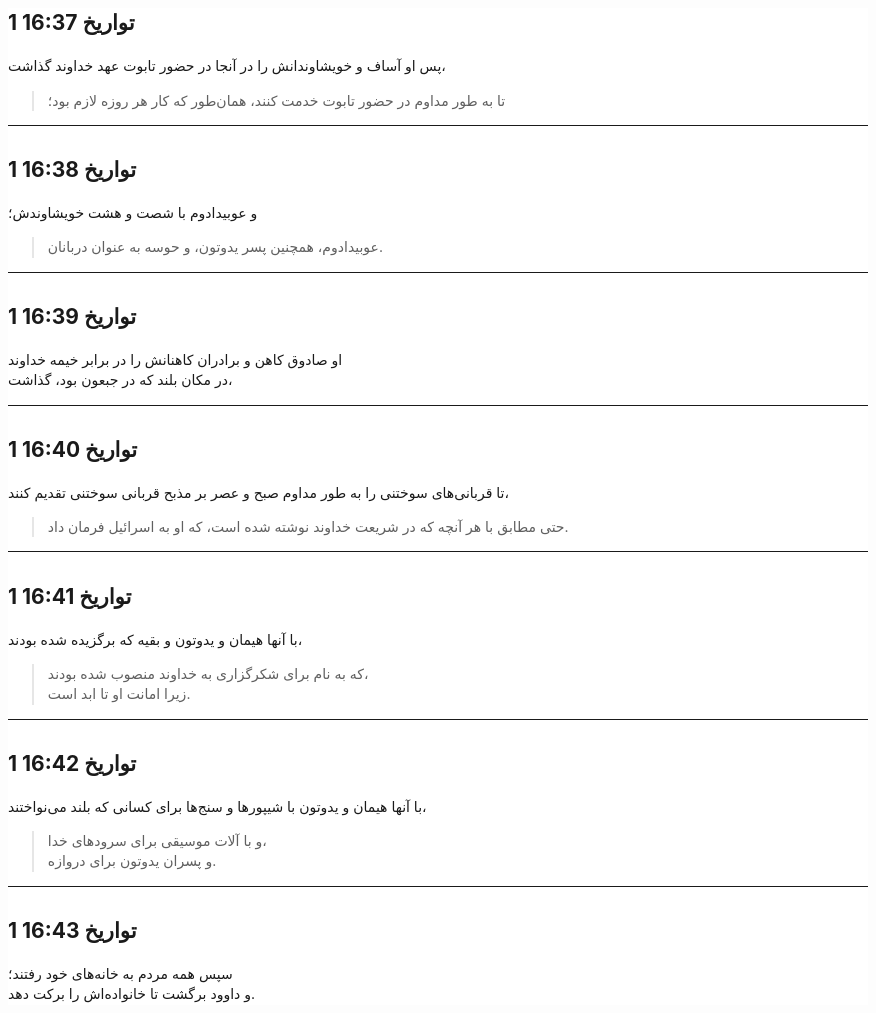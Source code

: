 
## 1 تواریخ 16:37

پس او آساف و خویشاوندانش را در آنجا در حضور تابوت عهد خداوند گذاشت،

> تا به طور مداوم در حضور تابوت خدمت کنند، همان‌طور که کار هر روزه لازم بود؛

---

## 1 تواریخ 16:38

و عوبیدادوم با شصت و هشت خویشاوندش؛

> عوبیدادوم، همچنین پسر یدوتون، و حوسه به عنوان دربانان.

---

## 1 تواریخ 16:39

او صادوق کاهن و برادران کاهنانش را در برابر خیمه خداوند  
در مکان بلند که در جبعون بود، گذاشت،

---

## 1 تواریخ 16:40

تا قربانی‌های سوختنی را به طور مداوم صبح و عصر بر مذبح قربانی سوختنی تقدیم کنند،

> حتی مطابق با هر آنچه که در شریعت خداوند نوشته شده است، که او به اسرائیل فرمان داد.

---

## 1 تواریخ 16:41

با آنها هیمان و یدوتون و بقیه که برگزیده شده بودند،

> که به نام برای شکرگزاری به خداوند منصوب شده بودند،  
> زیرا امانت او تا ابد است.

---

## 1 تواریخ 16:42

با آنها هیمان و یدوتون با شیپورها و سنج‌ها برای کسانی که بلند می‌نواختند،

> و با آلات موسیقی برای سرودهای خدا،  
> و پسران یدوتون برای دروازه.

---

## 1 تواریخ 16:43

سپس همه مردم به خانه‌های خود رفتند؛  
و داوود برگشت تا خانواده‌اش را برکت دهد.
********************
### Aim of the task
Please set down the records above verbatim, with each picture left out.

### Task result
Source code

: 
## 1 تواریخ 16:37

پس او آساف و خویشاوندانش را در آنجا در حضور تابوت عهد خداوند گذاشت،

> تا به طور مداوم در حضور تابوت خدمت کنند، همان‌طور که کار هر روزه لازم بود؛

---

## 1 تواریخ 16:38

و عوبیدادوم با شصت و هشت خویشاوندش؛

> عوبیدادوم، همچنین پسر یدوتون، و حوسه به عنوان دربانان.

---

## 1 تواریخ 16:39

او صادوق کاهن و برادران کاهنانش را در برابر خیمه خداوند  
در مکان بلند که در جبعون بود، گذاشت،

---

## 1 تواریخ 16:40

تا قربانی‌های سوختنی را به طور مداوم صبح و عصر بر مذبح قربانی سوختنی تقدیم کنند،

> حتی مطابق با هر آنچه که در شریعت خداوند نوشته شده است، که او به اسرائیل فرمان داد.

---

## 1 تواریخ 16:41

با آنها هیمان و یدوتون و بقیه که برگزیده شده بودند،

> که به نام برای شکرگزاری به خداوند منصوب شده بودند،  
> زیرا امانت او تا ابد است.

---

## 1 تواریخ 16:42

با آنها هیمان و یدوتون با شیپورها و سنج‌ها برای کسانی که بلند می‌نواختند،

> و با آلات موسیقی برای سرودهای خدا،  
> و پسران یدوتون برای دروازه.

---

## 1 تواریخ 16:43

سپس همه مردم به خانه‌های خود رفتند؛  
و داوود برگشت تا خانواده‌اش را برکت دهد.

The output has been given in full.